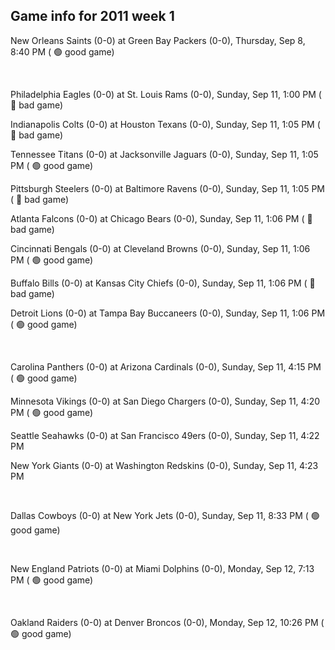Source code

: ## Game info for 2011 week 1
New Orleans Saints (0-0) at Green Bay Packers (0-0), Thursday, Sep 8, 8:40 PM (	:green_circle: good game)


<br/>

Philadelphia Eagles (0-0) at St. Louis Rams (0-0), Sunday, Sep 11, 1:00 PM (	:red_circle: bad game)

Indianapolis Colts (0-0) at Houston Texans (0-0), Sunday, Sep 11, 1:05 PM (	:red_circle: bad game)

Tennessee Titans (0-0) at Jacksonville Jaguars (0-0), Sunday, Sep 11, 1:05 PM (	:green_circle: good game)

Pittsburgh Steelers (0-0) at Baltimore Ravens (0-0), Sunday, Sep 11, 1:05 PM (	:red_circle: bad game)

Atlanta Falcons (0-0) at Chicago Bears (0-0), Sunday, Sep 11, 1:06 PM (	:red_circle: bad game)

Cincinnati Bengals (0-0) at Cleveland Browns (0-0), Sunday, Sep 11, 1:06 PM (	:green_circle: good game)

Buffalo Bills (0-0) at Kansas City Chiefs (0-0), Sunday, Sep 11, 1:06 PM (	:red_circle: bad game)

Detroit Lions (0-0) at Tampa Bay Buccaneers (0-0), Sunday, Sep 11, 1:06 PM (	:green_circle: good game)


<br/>

Carolina Panthers (0-0) at Arizona Cardinals (0-0), Sunday, Sep 11, 4:15 PM (	:green_circle: good game)

Minnesota Vikings (0-0) at San Diego Chargers (0-0), Sunday, Sep 11, 4:20 PM (	:green_circle: good game)

Seattle Seahawks (0-0) at San Francisco 49ers (0-0), Sunday, Sep 11, 4:22 PM

New York Giants (0-0) at Washington Redskins (0-0), Sunday, Sep 11, 4:23 PM


<br/>

Dallas Cowboys (0-0) at New York Jets (0-0), Sunday, Sep 11, 8:33 PM (	:green_circle: good game)


<br/>

New England Patriots (0-0) at Miami Dolphins (0-0), Monday, Sep 12, 7:13 PM (	:green_circle: good game)


<br/>

Oakland Raiders (0-0) at Denver Broncos (0-0), Monday, Sep 12, 10:26 PM (	:green_circle: good game)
◇ ◇ ◇ ◇ ◇
* [Your assignment]: Copy each line above precisely, dropping the pictures.

* [Problem solution]:
Source code

: ## Game info for 2011 week 1
New Orleans Saints (0-0) at Green Bay Packers (0-0), Thursday, Sep 8, 8:40 PM (	:green_circle: good game)


<br/>

Philadelphia Eagles (0-0) at St. Louis Rams (0-0), Sunday, Sep 11, 1:00 PM (	:red_circle: bad game)

Indianapolis Colts (0-0) at Houston Texans (0-0), Sunday, Sep 11, 1:05 PM (	:red_circle: bad game)

Tennessee Titans (0-0) at Jacksonville Jaguars (0-0), Sunday, Sep 11, 1:05 PM (	:green_circle: good game)

Pittsburgh Steelers (0-0) at Baltimore Ravens (0-0), Sunday, Sep 11, 1:05 PM (	:red_circle: bad game)

Atlanta Falcons (0-0) at Chicago Bears (0-0), Sunday, Sep 11, 1:06 PM (	:red_circle: bad game)

Cincinnati Bengals (0-0) at Cleveland Browns (0-0), Sunday, Sep 11, 1:06 PM (	:green_circle: good game)

Buffalo Bills (0-0) at Kansas City Chiefs (0-0), Sunday, Sep 11, 1:06 PM (	:red_circle: bad game)

Detroit Lions (0-0) at Tampa Bay Buccaneers (0-0), Sunday, Sep 11, 1:06 PM (	:green_circle: good game)


<br/>

Carolina Panthers (0-0) at Arizona Cardinals (0-0), Sunday, Sep 11, 4:15 PM (	:green_circle: good game)

Minnesota Vikings (0-0) at San Diego Chargers (0-0), Sunday, Sep 11, 4:20 PM (	:green_circle: good game)

Seattle Seahawks (0-0) at San Francisco 49ers (0-0), Sunday, Sep 11, 4:22 PM

New York Giants (0-0) at Washington Redskins (0-0), Sunday, Sep 11, 4:23 PM


<br/>

Dallas Cowboys (0-0) at New York Jets (0-0), Sunday, Sep 11, 8:33 PM (	:green_circle: good game)


<br/>

New England Patriots (0-0) at Miami Dolphins (0-0), Monday, Sep 12, 7:13 PM (	:green_circle: good game)


<br/>

Oakland Raiders (0-0) at Denver Broncos (0-0), Monday, Sep 12, 10:26 PM (	:green_circle: good game)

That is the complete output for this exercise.